Start of Listed records
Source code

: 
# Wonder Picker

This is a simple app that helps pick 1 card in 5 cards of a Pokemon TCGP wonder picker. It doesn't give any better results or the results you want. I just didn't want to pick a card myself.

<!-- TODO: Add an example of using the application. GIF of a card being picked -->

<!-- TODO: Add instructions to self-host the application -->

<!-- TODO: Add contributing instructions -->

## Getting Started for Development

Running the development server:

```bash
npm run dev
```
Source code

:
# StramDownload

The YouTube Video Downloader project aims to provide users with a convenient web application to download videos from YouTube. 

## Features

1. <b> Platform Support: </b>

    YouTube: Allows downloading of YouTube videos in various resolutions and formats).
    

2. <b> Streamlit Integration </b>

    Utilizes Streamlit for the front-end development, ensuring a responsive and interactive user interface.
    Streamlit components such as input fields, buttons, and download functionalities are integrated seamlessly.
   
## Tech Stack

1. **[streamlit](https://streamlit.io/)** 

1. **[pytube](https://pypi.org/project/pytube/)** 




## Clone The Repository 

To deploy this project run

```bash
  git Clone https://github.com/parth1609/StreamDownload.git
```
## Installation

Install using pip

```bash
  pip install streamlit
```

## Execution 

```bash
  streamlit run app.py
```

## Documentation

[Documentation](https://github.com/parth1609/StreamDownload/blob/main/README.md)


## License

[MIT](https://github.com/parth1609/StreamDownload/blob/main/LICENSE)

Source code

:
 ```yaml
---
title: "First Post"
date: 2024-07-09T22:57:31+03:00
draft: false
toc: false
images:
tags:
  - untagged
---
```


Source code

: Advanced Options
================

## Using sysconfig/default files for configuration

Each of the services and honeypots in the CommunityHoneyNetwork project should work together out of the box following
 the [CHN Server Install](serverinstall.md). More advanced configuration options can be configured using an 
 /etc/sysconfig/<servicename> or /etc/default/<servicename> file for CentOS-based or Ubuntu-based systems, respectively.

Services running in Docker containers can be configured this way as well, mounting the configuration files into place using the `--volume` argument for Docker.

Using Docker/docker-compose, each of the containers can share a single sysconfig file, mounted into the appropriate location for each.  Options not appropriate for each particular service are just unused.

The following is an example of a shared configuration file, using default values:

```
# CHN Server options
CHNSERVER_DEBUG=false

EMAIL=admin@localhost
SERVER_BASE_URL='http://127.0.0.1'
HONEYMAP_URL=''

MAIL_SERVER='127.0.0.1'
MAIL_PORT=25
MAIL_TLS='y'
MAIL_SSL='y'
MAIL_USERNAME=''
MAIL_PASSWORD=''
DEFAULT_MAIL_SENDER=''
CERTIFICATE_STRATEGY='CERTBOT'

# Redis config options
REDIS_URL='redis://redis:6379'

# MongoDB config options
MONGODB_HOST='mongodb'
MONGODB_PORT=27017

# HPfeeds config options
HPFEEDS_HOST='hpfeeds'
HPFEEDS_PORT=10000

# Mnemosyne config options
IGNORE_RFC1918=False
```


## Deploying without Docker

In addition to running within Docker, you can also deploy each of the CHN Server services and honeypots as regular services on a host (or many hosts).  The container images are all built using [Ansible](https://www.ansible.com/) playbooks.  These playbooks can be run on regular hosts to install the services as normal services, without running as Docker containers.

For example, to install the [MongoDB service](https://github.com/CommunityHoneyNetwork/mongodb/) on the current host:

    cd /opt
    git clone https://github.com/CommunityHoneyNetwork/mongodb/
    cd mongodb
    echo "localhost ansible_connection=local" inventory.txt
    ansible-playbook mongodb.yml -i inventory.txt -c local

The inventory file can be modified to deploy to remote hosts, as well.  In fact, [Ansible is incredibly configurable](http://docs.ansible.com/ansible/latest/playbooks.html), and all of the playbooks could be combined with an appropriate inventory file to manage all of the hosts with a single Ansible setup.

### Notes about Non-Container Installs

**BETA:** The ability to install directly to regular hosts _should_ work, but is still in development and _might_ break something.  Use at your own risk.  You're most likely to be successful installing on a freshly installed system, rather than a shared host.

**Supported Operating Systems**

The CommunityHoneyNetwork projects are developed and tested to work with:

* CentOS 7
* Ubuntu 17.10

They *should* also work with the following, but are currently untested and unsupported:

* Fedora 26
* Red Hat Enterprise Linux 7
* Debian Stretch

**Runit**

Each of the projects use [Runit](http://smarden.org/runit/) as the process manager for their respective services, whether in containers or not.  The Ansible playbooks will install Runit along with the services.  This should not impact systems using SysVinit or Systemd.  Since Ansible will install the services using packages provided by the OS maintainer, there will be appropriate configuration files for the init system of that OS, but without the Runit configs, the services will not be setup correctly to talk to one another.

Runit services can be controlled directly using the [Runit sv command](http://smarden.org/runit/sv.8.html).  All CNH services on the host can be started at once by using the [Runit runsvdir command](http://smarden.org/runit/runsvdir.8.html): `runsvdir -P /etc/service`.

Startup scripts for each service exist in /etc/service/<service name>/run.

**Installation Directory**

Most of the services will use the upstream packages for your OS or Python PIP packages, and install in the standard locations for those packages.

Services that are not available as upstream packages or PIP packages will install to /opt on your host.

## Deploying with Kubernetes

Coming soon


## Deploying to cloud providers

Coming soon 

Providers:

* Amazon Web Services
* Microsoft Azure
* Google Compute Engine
End of Listed records
Start of Listed records
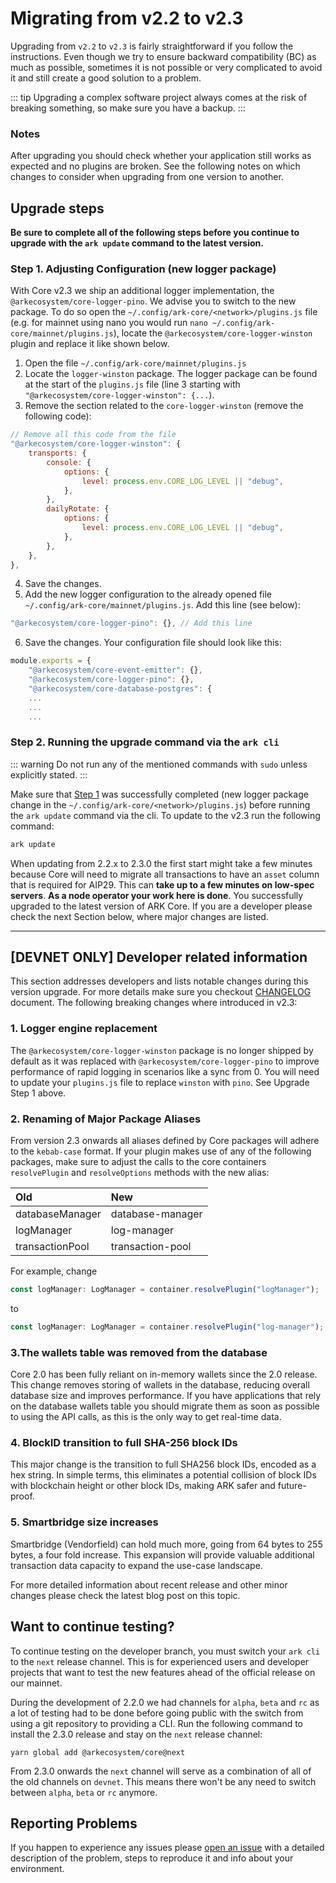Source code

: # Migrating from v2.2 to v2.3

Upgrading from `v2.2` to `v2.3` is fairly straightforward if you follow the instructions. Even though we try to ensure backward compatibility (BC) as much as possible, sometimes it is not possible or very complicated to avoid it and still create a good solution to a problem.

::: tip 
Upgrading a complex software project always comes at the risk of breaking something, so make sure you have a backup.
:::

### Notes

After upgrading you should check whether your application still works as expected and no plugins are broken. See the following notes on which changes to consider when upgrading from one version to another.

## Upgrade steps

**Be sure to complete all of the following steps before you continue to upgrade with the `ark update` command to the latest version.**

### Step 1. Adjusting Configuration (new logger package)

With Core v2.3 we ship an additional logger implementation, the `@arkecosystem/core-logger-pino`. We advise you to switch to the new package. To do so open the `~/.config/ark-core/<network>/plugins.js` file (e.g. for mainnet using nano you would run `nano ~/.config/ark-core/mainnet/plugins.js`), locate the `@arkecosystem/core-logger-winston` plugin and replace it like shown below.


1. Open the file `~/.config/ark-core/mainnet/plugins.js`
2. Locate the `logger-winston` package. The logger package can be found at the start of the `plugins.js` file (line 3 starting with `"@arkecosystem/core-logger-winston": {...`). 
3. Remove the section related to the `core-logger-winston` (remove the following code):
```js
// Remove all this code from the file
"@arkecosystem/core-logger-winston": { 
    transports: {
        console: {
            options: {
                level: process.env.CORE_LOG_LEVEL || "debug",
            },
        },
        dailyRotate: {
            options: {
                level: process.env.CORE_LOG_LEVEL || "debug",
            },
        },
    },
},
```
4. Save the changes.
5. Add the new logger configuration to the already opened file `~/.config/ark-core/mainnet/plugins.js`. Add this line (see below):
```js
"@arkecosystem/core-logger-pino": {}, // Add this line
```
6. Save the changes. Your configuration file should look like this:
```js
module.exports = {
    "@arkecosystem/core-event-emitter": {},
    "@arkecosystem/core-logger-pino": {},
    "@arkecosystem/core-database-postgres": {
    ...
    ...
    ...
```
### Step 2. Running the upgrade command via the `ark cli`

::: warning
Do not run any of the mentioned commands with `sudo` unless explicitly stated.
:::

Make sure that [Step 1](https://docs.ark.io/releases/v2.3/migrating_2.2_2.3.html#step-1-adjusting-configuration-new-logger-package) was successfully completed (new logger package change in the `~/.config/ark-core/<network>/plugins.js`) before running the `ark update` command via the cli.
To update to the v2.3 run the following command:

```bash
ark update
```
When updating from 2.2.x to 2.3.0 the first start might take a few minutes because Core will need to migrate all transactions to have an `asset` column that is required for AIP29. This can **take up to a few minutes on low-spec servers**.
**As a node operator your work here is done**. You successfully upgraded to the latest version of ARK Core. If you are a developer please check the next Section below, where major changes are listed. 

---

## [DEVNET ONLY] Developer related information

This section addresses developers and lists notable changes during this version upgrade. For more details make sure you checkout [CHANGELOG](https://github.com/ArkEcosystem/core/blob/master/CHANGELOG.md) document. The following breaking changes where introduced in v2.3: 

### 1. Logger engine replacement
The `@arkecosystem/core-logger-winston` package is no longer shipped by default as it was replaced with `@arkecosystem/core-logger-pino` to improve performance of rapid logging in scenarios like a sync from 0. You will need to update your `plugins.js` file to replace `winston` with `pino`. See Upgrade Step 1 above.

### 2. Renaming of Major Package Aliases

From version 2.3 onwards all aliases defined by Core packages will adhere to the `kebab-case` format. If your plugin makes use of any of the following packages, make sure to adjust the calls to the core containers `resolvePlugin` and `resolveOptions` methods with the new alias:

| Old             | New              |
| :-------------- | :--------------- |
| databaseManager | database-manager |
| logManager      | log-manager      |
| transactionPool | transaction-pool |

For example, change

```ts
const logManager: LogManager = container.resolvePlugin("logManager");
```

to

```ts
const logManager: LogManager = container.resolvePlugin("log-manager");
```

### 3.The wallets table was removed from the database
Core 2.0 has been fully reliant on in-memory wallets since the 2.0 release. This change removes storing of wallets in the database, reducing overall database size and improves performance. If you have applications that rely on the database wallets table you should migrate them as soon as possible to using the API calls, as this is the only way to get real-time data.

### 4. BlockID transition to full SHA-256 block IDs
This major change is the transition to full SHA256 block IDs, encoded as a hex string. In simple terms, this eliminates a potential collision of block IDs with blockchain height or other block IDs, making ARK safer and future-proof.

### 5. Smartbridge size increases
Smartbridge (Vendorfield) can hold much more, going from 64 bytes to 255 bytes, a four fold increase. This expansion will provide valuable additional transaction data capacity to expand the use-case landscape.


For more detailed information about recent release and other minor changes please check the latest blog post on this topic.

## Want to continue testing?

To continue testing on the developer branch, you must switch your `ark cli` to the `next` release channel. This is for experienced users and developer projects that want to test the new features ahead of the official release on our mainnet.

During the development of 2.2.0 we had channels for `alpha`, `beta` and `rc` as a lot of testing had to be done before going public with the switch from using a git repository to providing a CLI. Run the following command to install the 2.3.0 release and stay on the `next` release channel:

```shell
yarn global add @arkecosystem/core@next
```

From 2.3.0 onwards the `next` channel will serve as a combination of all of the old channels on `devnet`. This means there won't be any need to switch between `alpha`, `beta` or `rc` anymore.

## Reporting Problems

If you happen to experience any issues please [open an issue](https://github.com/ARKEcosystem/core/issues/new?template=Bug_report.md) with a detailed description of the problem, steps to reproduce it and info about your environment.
End of Listed records
How to complete this task ->
Check the records above and copy each line that has the string "transition".

Written answer ->
### 4. BlockID transition to full SHA-256 block IDs
This major change is the transition to full SHA256 block IDs, encoded as a hex string. In simple terms, this eliminates a potential collision of block IDs with blockchain height or other block IDs, making ARK safer and future-proof.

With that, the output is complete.